As novas ações de filiação


 Autora: Melissa Burufi (*)


Na medida em que, no século passado, a família patriarcal, o direito patrimonializado e a consanguinidade reinavam sob as estruturas familiares, a presunção de filiação provinha da origem sanguínea e, acima disso, do matrimônio, haja vista a máxima de que os filhos nascidos na constância do casamento tem por pai o marido de sua mãe.
A maternidade do filho gerado por meio de relação sexual entre marido e mulher era certa, vez que ela se manifesta por sinais físicos inequívocos. A paternidade era incerta e a presunção se atribuía diante do fundamento da fidelidade conjugal por parte da mulher[1].
Porém, com a promulgação da Constituição Federal de 1988, e a ocorrência das maiores e mais profundas mudanças no direito de família, excluindo a família baseada exclusivamente pelo vínculo matrimonial e priorizando a organização familiar baseada no afeto, com a busca da realização plena de todos os membros que a integram, surge o conceito de família eudemonista. Desta forma, o instituto da filiação também sofreu bruscas alterações, visto que o afeto é de extrema relevância nas relações paterno-filiais.
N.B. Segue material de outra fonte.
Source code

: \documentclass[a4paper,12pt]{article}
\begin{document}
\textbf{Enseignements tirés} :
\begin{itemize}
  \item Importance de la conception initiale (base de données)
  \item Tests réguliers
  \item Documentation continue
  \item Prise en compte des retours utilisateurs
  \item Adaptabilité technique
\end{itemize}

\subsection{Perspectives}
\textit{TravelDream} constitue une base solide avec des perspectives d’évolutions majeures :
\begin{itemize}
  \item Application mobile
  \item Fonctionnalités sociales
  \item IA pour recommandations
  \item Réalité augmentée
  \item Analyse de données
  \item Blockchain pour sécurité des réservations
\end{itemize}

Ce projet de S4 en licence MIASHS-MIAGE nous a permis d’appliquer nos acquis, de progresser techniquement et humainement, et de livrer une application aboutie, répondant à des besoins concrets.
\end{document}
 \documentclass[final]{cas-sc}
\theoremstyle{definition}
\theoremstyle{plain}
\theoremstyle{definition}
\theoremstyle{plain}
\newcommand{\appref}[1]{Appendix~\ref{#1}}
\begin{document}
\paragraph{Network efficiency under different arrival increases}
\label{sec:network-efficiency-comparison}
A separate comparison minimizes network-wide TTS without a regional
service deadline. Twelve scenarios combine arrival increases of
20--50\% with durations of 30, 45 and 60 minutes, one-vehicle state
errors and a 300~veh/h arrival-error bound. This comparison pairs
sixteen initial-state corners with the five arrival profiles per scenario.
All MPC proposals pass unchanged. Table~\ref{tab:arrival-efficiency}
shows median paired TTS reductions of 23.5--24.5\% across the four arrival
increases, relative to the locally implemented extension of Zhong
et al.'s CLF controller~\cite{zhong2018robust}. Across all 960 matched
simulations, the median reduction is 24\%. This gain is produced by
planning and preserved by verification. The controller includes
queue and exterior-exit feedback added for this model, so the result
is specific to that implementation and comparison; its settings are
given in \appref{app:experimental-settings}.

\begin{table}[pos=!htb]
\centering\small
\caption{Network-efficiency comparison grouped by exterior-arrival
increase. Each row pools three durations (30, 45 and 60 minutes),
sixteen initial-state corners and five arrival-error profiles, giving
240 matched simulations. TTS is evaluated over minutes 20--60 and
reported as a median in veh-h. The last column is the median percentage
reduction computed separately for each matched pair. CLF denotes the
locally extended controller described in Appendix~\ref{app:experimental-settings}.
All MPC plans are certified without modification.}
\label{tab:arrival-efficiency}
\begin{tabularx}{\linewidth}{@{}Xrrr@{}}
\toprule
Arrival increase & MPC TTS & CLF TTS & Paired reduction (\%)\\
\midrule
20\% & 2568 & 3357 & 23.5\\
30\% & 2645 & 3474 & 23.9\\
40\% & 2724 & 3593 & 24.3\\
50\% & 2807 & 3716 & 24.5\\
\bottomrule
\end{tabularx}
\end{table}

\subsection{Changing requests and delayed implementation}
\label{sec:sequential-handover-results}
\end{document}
A par disso, sobrevieram as mudanças no Direito de Filiação e, até mesmo, nas ações de filiação.

Vale apontar as formas nas quais são realizados os Registros de Nascimentos de recém-nascidos. Quando os pais são casados, deverão comparecer ao cartório de Registro de Pessoas Naturais levando os documentos de identificação original do declarante (mãe ou pai), Certidão de Casamento, Declaração de Nascido vivo (DNV), sendo desnecessária a presença do pai e da mãe de forma conjunta no cartório.

Entretanto, quando os pais da criança não são casados, o nome do pai da criança somente poderá constar do registro se este reconhecer a paternidade.

Assim, ou ambos os genitores comparecem ao cartório ou, então, a mãe comparece sozinha levando uma escritura pública ou instrumento particular com firma reconhecida, no qual o homem reconheça que é pai da criança. É possível, de igual sorte, que a mãe leve uma procuração específica do pai da criança na qual ele faça o reconhecimento.

Todavia, não sobrevindo o reconhecimento por parte do genitor, a mãe deverá registrar sozinha o filho, a fim de que a criança não seja prejudicada, garantindo identificação para o exercício de seus direitos enquanto pessoa.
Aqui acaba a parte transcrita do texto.